##### Dataset content #####

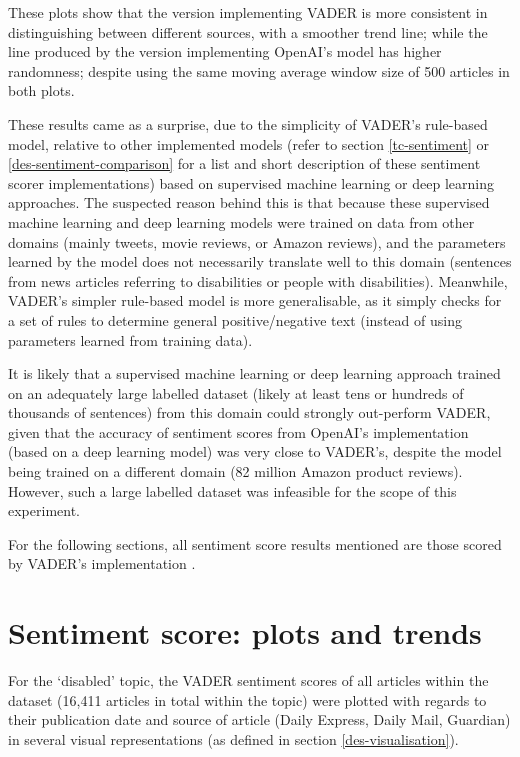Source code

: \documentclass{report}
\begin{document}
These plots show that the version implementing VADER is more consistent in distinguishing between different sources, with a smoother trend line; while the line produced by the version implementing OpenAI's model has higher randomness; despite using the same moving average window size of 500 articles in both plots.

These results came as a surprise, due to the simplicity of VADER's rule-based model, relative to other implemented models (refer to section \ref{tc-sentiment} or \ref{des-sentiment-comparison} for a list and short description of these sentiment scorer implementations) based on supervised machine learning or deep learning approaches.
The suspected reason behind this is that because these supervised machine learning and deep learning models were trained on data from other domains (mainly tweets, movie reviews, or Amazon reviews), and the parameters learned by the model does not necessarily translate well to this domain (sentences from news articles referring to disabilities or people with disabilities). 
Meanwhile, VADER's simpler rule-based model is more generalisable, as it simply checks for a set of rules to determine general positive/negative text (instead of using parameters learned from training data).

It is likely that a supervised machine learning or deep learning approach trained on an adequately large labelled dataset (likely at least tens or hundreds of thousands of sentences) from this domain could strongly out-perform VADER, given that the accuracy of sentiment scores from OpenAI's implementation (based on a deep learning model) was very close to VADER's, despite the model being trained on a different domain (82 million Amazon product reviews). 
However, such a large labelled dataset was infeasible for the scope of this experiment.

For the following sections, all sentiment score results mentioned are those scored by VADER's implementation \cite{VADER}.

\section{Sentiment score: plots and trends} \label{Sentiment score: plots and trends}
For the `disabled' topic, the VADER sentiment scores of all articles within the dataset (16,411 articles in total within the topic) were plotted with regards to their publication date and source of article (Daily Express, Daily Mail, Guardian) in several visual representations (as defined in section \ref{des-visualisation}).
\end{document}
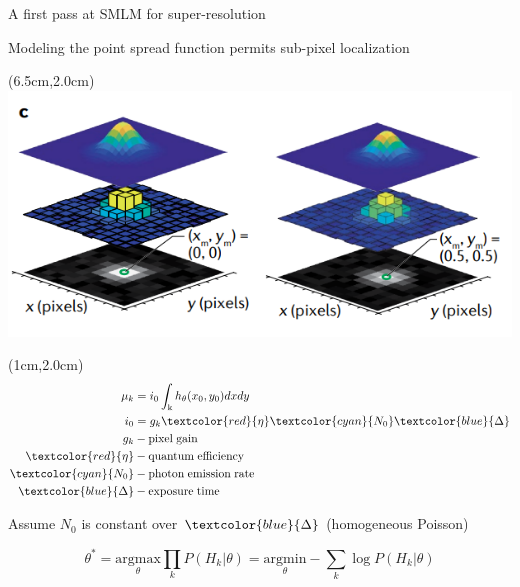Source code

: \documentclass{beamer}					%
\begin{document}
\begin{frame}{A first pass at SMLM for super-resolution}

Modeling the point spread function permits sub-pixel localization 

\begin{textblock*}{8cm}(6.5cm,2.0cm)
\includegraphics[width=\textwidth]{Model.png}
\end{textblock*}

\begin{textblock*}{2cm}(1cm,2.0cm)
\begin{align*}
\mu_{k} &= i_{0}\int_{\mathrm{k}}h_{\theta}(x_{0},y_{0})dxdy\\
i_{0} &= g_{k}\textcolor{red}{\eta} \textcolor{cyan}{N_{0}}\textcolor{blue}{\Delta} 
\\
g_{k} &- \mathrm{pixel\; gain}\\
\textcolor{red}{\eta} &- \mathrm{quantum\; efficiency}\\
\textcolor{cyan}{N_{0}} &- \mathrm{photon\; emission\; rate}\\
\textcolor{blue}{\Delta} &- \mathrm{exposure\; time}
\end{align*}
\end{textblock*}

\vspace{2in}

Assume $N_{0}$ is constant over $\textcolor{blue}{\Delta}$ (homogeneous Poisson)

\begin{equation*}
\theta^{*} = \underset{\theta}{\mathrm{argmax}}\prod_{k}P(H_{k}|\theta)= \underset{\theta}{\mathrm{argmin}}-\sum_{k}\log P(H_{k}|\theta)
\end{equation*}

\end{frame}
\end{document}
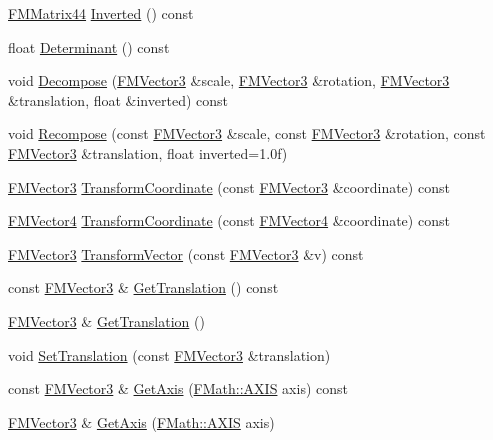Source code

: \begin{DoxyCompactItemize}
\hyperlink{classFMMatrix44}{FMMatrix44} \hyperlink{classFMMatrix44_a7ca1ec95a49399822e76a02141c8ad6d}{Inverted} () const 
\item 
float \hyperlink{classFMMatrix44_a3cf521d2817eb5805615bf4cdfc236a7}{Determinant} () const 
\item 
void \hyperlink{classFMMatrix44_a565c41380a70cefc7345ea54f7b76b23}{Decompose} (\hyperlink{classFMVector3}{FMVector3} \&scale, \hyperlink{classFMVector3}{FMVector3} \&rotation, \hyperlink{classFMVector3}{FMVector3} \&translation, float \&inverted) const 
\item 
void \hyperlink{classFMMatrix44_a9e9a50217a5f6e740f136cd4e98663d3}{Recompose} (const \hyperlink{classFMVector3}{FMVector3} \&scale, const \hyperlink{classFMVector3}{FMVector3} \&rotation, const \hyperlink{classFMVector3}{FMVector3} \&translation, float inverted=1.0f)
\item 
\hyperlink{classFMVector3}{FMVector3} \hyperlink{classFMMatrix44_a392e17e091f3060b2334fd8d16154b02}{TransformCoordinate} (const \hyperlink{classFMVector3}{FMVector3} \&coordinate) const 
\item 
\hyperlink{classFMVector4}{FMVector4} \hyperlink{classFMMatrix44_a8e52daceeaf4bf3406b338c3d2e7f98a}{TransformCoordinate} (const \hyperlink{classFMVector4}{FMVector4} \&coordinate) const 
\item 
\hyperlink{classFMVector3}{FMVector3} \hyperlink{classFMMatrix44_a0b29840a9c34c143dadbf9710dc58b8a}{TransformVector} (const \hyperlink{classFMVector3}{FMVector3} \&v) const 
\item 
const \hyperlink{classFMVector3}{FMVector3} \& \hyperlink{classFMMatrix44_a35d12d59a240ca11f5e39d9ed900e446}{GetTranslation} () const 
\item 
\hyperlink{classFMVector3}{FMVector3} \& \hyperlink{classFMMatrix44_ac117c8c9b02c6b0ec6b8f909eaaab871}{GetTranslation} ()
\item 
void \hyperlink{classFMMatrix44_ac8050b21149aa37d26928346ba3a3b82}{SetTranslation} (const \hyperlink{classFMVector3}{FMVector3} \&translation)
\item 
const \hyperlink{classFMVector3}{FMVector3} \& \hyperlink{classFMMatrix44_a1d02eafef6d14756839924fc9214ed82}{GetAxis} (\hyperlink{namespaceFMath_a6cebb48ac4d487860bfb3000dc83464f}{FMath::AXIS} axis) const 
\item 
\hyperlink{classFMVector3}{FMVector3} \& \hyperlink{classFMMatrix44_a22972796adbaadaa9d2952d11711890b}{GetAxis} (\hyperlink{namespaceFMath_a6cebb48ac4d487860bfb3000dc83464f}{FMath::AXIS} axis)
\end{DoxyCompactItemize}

#####

● Task objective: Every line in the data that holds the string "blue" should be returned.

● Solution to this task:
i_{0} &= g_{k}\textcolor{red}{\eta} \textcolor{cyan}{N_{0}}\textcolor{blue}{\Delta} 
\textcolor{blue}{\Delta} &- \mathrm{exposure\; time}
Assume $N_{0}$ is constant over $\textcolor{blue}{\Delta}$ (homogeneous Poisson)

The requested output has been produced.